直にこの紅空は夜の闇に包まれて行き、やがて中天に架かる巨大な月が、ここ《深海と月光》の街リューオンを水底のように蒼く染め上げるのだろう。


太陽が沈み、月の時間が始まる頃―――。


白コートの辻本ダイキが、黒制服を着る候補生6名と深き森に囲まれたグラウンドで向き合っている。

そよ風が肌を撫でるなか、灰衣の指揮官が問いかけから暫くおいて次の言葉を紡いだ。


「《ロストゼロ》―――いきなり機関の特務部隊なんて言われて、他と比べて人数も圧倒的に少ない上、初日から要塞で実戦テストまでさせられた」


「流石にネメシスの襲撃は上層部も予想外だっただろうが……色々と不審に思うのは当然だと思う」


俺は機関に対して疑心に満ちた少年少女らに語りかける。その心を少しでも解すような声質で、尚且つ今の繋がりを確かめ合うような表情で。


この時俺、辻本ダイキの脳裏には、2年間艱難辛苦を共にした同窓生。朱雀アルテマ軍学校《零組》のひとりひとりの顔が自然に思い浮かんでいた。


リナ。荒井。マスター。マコ。明―――。


「士官学院を卒業したばかりでロクに概要も知らない俺が指揮官を務めるのも不安だろう」


太田。ケンタロウ。竹内。なつみ。光―――。


「もし希望があれば、ファーストワン、ツインズオウル、トライエッジへの転科を掛け合うことも約束する」


キリト。シエラ。生田教官。フローラ副教官。


「だから入隊式前に言ったように、最後は君たち自身に決めて欲しい。」


レオ―――。
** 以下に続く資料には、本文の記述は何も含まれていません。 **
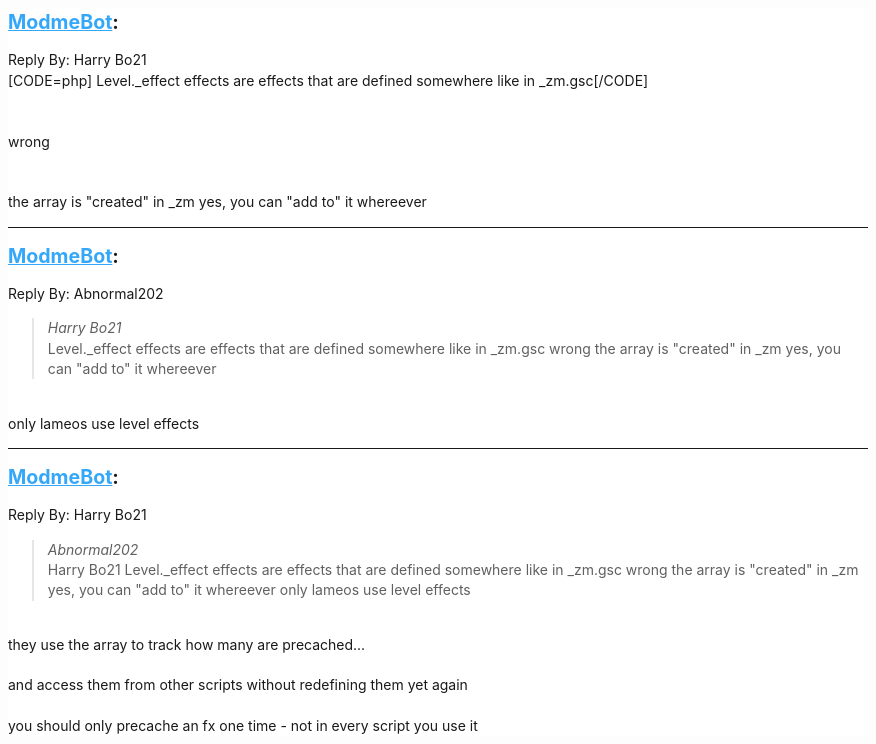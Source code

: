 <strong style="font-size: 1.4em;"><span style="text-decoration: underline;text-decoration-color: #34a7f9;"><span style="color:#34a7f9;">ModmeBot</span></span>:</strong>

<p>Reply By: Harry Bo21<br />[CODE=php] Level._effect effects are effects that are defined somewhere like in _zm.gsc[/CODE]<br /> <br /> <br />wrong<br /> <br /> <br />the array is &quot;created&quot; in _zm yes, you can &quot;add to&quot; it whereever</p>

---
<strong style="font-size: 1.4em;"><span style="text-decoration: underline;text-decoration-color: #34a7f9;"><span style="color:#34a7f9;">ModmeBot</span></span>:</strong>

<p>Reply By: Abnormal202<br /><blockquote><em>Harry Bo21</em><br />Level._effect effects are effects that are defined somewhere like in _zm.gsc     wrong     the array is &quot;created&quot; in _zm yes, you can &quot;add to&quot; it whereever    </blockquote><br /> only lameos use level effects</p>

---
<strong style="font-size: 1.4em;"><span style="text-decoration: underline;text-decoration-color: #34a7f9;"><span style="color:#34a7f9;">ModmeBot</span></span>:</strong>

<p>Reply By: Harry Bo21<br /><blockquote><em>Abnormal202</em><br />Harry Bo21 Level._effect effects are effects that are defined somewhere like in _zm.gsc     wrong     the array is &quot;created&quot; in _zm yes, you can &quot;add to&quot; it whereever      only lameos use level effects</blockquote><br /> they use the array to track how many are precached...<br /> <br />and access them from other scripts without redefining them yet again<br /> <br />you should only precache an fx one time - not in every script you use it</p>
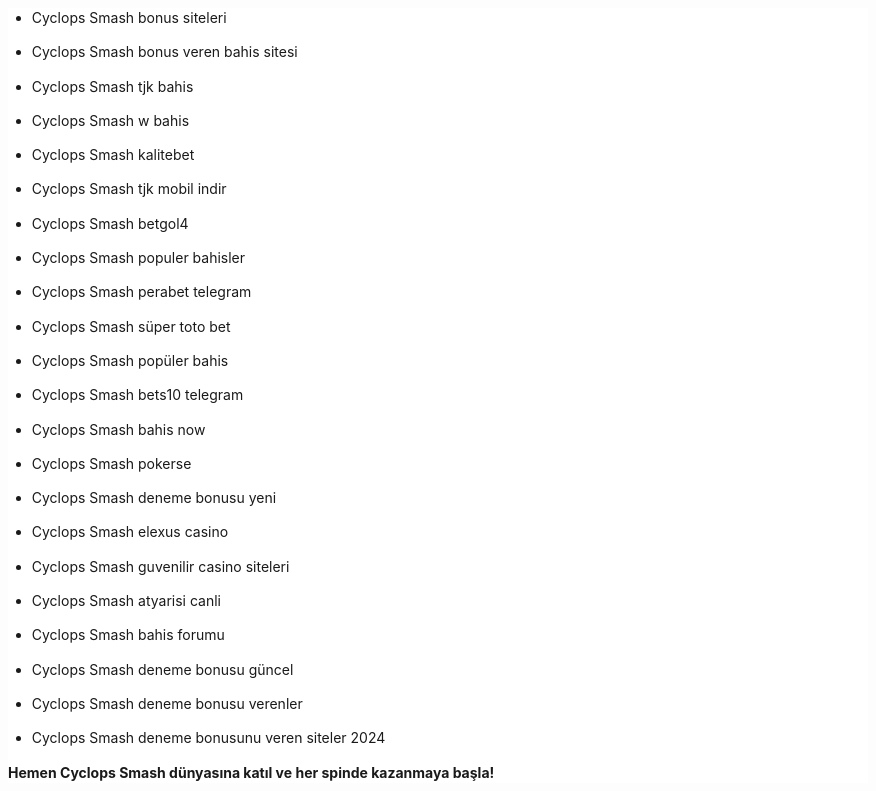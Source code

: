 - Cyclops Smash bonus siteleri

- Cyclops Smash bonus veren bahis sitesi

- Cyclops Smash tjk bahis

- Cyclops Smash w bahis

- Cyclops Smash kalitebet

- Cyclops Smash tjk mobil indir

- Cyclops Smash betgol4

- Cyclops Smash populer bahisler

- Cyclops Smash perabet telegram

- Cyclops Smash süper toto bet

- Cyclops Smash popüler bahis

- Cyclops Smash bets10 telegram

- Cyclops Smash bahis now

- Cyclops Smash pokerse

- Cyclops Smash deneme bonusu yeni

- Cyclops Smash elexus casino

- Cyclops Smash guvenilir casino siteleri

- Cyclops Smash atyarisi canli

- Cyclops Smash bahis forumu

- Cyclops Smash deneme bonusu güncel

- Cyclops Smash deneme bonusu verenler

- Cyclops Smash deneme bonusunu veren siteler 2024

**Hemen Cyclops Smash dünyasına katıl ve her spinde kazanmaya başla!**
ヒロミ―――。


「今日の出来事を経て、また手応えを通じ、心に灯した意志と未来がこの先の道に在るのかどうかを。“多分それが”」


しるべ。」


視線を前方にいるロストゼロに向けたまま、辻本は話終える。次代、と言えるほど歳の差は指揮官と部下達には無いがそれでも彼らがこの先、新たなデリスを切り拓いて行くのだと辻本は確信していた。


対する次代の若者達―――しばらく止まったような時間のなか各々が己の胸に問い掛ける。


辻本ダイキの問いに対しての答えを最も早く見つけ出し、決断し、その意志を表明したのは意外にもここまで“朱雀の英雄”を嫌う素振りを見せ続けていたシャルロッテであった。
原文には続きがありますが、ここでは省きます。